Today the Cotswolds starts its transformation into little Ireland with the first race in the Cheltenham festival, the week long horse racing event that brings in punters and trainers alike from across the Irish sea. The wine bar, as usual, will show the races on TV and provide an in-house bookie so the locals don’t have to brave the racecourse crowds thirteen miles down the road. But this year I will have to phone in my bet on Denman as I have traded in my bar stool for a seat on a flight to JFK. (Thing I love about my Cotswold town #389: being able to phone in a bet to my local wine bar.) In New York I can expect to find a week of confinement in the stale walls of a Time Square hotel conference room, to be followed by two consecutive evenings of steakhouse dinners where the most St Patrick’s Day merriment I can hope for is some green lager to wash down my boiled corn beef and cabbage special.
I find the fact that my company is choosing to hold this meeting in NYC and forcing me to attend work dinners in locations chosen by a secretary catering for the tastes of my predominantly forty-something male colleagues downright cruel (to think of all that New Yorker “Table for Two” reading gone to waste). I don’t mind so much when these meetings are held in the Boston suburbs where my expectations for free time are set no higher than an outing to the mall in the Hyundai rental car followed by a turkey melt from Marriott room service. But New York? I have old friends to catch up with, Tim Burton exhibits to line up for, and all of Central Park willing me to get lost in it jogging as is my tradition each time I visit.
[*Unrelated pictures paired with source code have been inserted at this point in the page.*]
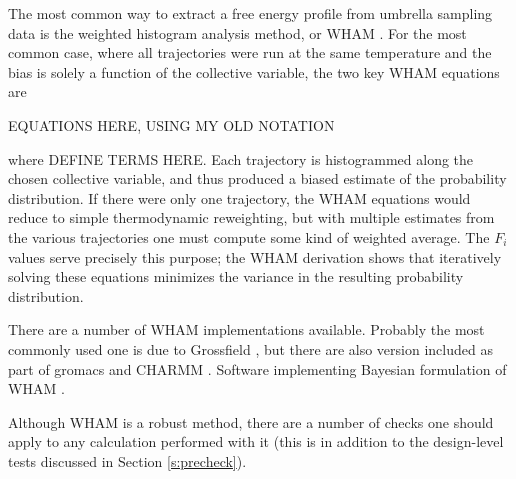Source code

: 
The most common way to extract a free energy profile from umbrella sampling data
is the weighted histogram analysis method, or WHAM \cite{Swendsen-1995, Roux-1995, Swendsen-1992}.
For the most common case, where all
trajectories were run at the same temperature and the bias is solely a function
of the collective variable, the two key WHAM equations are

EQUATIONS HERE, USING MY OLD NOTATION

where DEFINE TERMS HERE. Each trajectory is histogrammed along the chosen
collective variable, and thus produced a biased estimate of the probability
distribution. If there were only one trajectory, the WHAM equations would reduce
to simple thermodynamic reweighting, but with multiple estimates from the
various trajectories one must compute some kind of weighted average.  The  $F_i$
values serve precisely this purpose; the WHAM derivation shows that iteratively
solving these equations minimizes the variance in the resulting probability
distribution.

There are a number of WHAM implementations available.  Probably the most commonly used one is due to Grossfield \cite{WHAM}, but there are also version included as part of gromacs \cite{Lindahl-2013} and CHARMM \cite{CHARMM2009}. Software implementing Bayesian formulation of WHAM \cite{ferguson2017bayeswham}.

Although WHAM is a robust method, there are a number of checks one should apply
to any calculation performed with it (this is in addition to the design-level
tests discussed in Section \ref{s:precheck}).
Thankfully I have managed to eke out one opportunity for frivolity in the Big Apple, which presents itself tonite not long after I land. An old friend from Los Angeles (who once visited us in the Cotsies, as he calls it) who now lives in New York has, trading on his newfound local television celebritydom I like to think, scored tickets to a preview of Dame Edna’s new Broadway show. I am hopeful that this will be followed by a late dinner and drinks anywhere that’s not a steakhouse.